Prompt: Copy each line of the following data that contains "index".

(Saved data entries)
═══
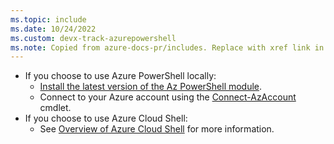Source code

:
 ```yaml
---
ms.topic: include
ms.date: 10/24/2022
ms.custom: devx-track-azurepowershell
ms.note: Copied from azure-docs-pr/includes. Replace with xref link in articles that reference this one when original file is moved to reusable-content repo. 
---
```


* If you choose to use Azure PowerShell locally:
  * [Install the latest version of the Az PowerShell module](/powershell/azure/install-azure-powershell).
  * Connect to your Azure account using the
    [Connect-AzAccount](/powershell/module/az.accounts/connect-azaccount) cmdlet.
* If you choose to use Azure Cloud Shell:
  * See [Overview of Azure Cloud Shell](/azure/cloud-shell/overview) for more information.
═══
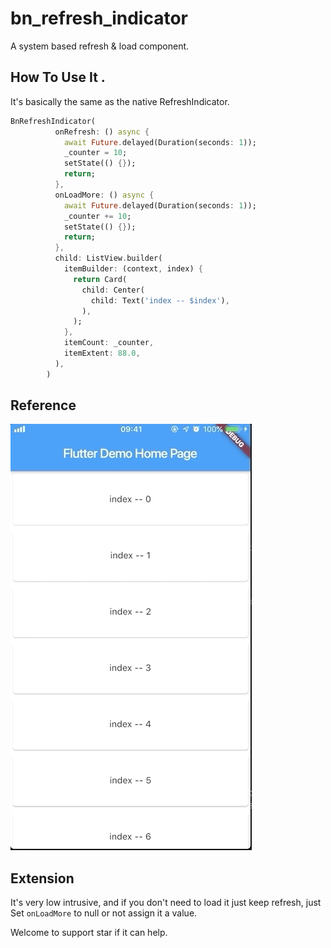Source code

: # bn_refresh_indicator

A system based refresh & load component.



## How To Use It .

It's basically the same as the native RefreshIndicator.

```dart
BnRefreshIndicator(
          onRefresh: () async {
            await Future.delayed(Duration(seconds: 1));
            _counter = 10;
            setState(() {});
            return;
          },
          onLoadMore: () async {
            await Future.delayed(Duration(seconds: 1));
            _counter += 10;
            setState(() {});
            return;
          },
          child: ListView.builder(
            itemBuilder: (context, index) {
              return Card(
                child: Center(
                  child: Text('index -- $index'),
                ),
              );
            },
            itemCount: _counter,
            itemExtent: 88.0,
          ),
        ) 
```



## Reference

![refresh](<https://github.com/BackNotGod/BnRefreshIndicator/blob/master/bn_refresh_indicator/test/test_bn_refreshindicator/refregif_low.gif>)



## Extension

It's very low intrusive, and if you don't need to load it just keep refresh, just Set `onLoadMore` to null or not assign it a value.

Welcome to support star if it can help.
═══
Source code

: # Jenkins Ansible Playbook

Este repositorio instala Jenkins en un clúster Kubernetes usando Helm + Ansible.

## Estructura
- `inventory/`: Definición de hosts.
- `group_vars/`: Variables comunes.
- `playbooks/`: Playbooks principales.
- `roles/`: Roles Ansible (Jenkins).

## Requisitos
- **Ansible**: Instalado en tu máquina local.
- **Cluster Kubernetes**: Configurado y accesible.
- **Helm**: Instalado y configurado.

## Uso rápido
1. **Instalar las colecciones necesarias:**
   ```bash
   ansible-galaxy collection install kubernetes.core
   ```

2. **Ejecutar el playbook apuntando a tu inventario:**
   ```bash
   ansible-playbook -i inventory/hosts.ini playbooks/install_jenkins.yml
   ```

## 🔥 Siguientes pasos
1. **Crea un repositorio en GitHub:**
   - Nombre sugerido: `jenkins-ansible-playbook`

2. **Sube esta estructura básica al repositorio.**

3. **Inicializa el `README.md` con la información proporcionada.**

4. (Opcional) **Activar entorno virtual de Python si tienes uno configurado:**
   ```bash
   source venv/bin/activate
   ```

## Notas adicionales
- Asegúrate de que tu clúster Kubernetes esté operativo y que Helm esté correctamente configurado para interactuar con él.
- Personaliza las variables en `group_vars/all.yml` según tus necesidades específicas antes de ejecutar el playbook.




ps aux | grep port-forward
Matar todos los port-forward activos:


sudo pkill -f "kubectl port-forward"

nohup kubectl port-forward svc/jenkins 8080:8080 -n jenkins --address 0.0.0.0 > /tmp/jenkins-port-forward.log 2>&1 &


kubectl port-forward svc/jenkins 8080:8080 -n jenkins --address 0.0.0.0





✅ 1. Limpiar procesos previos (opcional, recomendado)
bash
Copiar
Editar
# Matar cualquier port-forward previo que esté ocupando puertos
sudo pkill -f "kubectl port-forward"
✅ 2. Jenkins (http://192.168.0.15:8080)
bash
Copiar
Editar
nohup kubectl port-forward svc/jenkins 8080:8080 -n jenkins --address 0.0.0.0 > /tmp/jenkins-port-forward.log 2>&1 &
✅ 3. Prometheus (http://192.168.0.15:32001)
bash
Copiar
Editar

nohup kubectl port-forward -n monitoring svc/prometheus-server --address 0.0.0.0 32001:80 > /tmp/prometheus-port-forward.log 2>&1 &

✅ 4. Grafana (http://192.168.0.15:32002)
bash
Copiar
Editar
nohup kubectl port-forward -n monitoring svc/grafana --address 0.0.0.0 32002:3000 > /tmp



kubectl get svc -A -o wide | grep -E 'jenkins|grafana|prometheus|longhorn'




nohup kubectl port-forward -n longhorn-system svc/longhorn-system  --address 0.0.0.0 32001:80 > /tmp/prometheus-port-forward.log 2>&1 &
═══
Written solution:
            itemBuilder: (context, index) {
                  child: Text('index -- $index'),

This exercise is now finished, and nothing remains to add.